Table "public.Artist"
Column | Type | Collation | Nullable | Default | Storage | Stats target | Description
----------+------------------------+-----------+----------+---------+----------+--------------+-------------
ArtistId | integer | | not null | | plain | |
Name | character varying(120) | | | | extended | |
Indexes:
"PK_Artist" PRIMARY KEY, btree ("ArtistId")
index_demo=# CREATE index "Artist_Name_idx" on public."Artist"("Name");
CREATE INDEX
index_demo=# \d+ public."Artist"
Table "public.Artist"
Column | Type | Collation | Nullable | Default | Storage | Stats target | Description
----------+------------------------+-----------+----------+---------+----------+--------------+-------------
ArtistId | integer | | not null | | plain | |
Name | character varying(120) | | | | extended | |
Indexes:
"PK_Artist" PRIMARY KEY, btree ("ArtistId")
"Artist_Name_idx" btree ("Name")
In this example CREATE INDEX can be used to create an index on the “Name” column for the table “Artist”. By default a B-tree index will get created.
Types Of Indexes
PostgreSQL server provides following types of indexes, which each uses a different algorithm:
B-tree
Hash
GiST
SP-GiST
GIN
BRIN
Not all types of indexes are the best fit for every environment, so you should choose the one you use carefully. How you decide will depend upon your requirements. Let’s review the differences between each type:
1. B-tree index
The most common and widely used index type is the B-tree index. This is the default index type for the CREATE INDEX command, unless you explicitly mention the type during index creation.

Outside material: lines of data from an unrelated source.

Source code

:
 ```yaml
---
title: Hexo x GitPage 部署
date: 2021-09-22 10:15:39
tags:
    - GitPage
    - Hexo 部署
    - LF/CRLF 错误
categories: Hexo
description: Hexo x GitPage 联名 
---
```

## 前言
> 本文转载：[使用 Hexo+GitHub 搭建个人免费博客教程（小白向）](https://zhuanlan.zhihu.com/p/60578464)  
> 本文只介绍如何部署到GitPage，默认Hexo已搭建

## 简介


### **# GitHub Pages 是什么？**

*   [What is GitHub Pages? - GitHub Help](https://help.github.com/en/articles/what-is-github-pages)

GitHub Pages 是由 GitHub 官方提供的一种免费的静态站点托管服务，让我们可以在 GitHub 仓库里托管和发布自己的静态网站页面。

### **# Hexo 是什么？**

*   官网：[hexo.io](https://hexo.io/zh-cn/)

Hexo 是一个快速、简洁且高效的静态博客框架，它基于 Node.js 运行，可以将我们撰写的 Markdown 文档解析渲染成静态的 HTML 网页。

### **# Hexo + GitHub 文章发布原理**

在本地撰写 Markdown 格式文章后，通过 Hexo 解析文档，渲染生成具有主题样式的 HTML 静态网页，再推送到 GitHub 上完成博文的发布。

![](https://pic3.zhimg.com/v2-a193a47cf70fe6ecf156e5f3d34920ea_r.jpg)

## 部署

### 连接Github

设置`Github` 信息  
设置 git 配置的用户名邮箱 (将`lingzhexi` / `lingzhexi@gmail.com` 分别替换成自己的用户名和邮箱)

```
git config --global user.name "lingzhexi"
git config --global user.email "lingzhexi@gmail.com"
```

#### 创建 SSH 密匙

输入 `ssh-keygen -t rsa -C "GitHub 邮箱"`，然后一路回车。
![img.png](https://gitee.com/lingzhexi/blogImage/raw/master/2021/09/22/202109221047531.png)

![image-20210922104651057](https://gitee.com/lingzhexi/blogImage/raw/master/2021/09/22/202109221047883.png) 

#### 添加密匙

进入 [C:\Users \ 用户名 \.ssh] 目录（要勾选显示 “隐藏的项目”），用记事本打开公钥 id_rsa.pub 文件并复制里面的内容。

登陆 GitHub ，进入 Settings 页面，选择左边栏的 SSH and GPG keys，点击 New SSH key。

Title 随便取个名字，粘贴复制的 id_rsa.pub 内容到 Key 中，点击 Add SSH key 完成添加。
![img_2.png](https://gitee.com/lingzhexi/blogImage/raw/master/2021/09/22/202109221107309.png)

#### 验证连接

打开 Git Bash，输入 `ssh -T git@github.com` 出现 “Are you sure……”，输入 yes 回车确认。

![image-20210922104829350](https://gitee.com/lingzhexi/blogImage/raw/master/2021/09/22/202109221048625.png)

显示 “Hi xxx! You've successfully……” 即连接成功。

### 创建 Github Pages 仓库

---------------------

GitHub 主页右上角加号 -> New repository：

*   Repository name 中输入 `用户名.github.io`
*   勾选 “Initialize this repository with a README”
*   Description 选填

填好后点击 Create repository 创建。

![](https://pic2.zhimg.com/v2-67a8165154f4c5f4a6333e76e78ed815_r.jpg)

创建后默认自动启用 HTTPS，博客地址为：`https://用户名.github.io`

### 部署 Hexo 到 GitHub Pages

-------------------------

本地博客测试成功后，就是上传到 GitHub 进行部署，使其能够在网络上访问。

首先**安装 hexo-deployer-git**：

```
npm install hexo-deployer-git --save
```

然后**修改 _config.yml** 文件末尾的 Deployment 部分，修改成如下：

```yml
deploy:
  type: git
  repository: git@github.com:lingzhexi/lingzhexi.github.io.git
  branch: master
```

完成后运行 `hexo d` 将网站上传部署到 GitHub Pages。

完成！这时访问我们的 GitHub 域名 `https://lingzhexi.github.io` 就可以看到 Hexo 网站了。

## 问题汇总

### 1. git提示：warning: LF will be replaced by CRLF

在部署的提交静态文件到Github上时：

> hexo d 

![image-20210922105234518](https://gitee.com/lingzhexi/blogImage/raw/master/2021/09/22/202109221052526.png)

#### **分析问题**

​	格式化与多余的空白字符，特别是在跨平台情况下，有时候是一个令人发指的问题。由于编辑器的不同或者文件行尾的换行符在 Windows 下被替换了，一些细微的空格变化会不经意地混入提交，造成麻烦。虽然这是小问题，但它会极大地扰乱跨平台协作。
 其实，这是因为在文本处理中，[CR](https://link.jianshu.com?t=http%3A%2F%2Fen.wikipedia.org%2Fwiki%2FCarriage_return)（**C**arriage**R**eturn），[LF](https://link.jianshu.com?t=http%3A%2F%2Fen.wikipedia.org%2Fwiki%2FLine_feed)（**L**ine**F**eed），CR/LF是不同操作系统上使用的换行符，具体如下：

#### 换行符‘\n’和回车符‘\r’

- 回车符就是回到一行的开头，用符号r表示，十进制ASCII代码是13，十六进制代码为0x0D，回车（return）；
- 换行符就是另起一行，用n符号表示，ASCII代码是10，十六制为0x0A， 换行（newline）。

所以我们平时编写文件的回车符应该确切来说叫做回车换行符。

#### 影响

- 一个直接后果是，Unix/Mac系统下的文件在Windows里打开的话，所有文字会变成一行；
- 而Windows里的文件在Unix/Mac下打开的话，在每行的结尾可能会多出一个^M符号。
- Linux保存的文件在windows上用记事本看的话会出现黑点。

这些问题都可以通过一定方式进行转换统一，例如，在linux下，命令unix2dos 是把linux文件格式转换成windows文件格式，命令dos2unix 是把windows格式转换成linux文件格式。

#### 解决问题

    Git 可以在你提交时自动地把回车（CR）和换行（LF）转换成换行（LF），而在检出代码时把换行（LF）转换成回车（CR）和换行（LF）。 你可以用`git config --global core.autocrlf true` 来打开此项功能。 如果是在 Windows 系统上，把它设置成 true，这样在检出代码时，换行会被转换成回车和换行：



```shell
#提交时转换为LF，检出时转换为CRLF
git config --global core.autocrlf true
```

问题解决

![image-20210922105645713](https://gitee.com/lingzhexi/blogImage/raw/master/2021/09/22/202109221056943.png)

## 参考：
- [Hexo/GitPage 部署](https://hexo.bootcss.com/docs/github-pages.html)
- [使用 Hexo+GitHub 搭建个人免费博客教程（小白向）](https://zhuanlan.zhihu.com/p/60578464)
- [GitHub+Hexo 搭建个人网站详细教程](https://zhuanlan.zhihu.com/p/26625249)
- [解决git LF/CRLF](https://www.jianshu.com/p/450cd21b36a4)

If the indexed column is used to perform the comparison by using comparison operators such as <, <=, =, >=, and >, then the Postgres optimizer uses the index created by the B-tree option for the specified column.
Example
Create a table “public.Track” and add some dummy data:
index_demo_=# \d+ public."Track"
Table "public.Track"
Column | Type | Collation | Nullable | Default | Storage | Stats target | Description
--------------+------------------------+-----------+----------+---------+----------+--------------+-------------
TrackId | integer | | not null | | plain | |
Name | character varying(200) | | not null | | extended | |
AlbumId | integer | | | | plain | |
Bytes | integer | | | | plain | |
UnitPrice | numeric(10,2) | | not null | | main | |
Indexes:
"PK_Track" PRIMARY KEY, btree ("TrackId")
Select data with the WHERE clause:
index_demo_=# explain (analyze,verbose) select * from public."Track" where "Name"='Princess of the Dawn';
QUERY PLAN
-------------------------------------------------------------------------------------------------------------------------
Bitmap Heap Scan on public."Track" (cost=4.29..8.30 rows=1 width=71) (actual time=0.923..0.924 rows=1 loops=1)
Output: "TrackId", "Name", "AlbumId", "Bytes", "UnitPrice"
Recheck Cond: (("Track"."Name")::text = 'Princess of the Dawn'::text)
Heap Blocks: exact=1
-> Bitmap Index Scan on "Track_Name_idx" (cost=0.00..4.29 rows=1 width=0) (actual time=0.578..0.578 rows=1 loops=1)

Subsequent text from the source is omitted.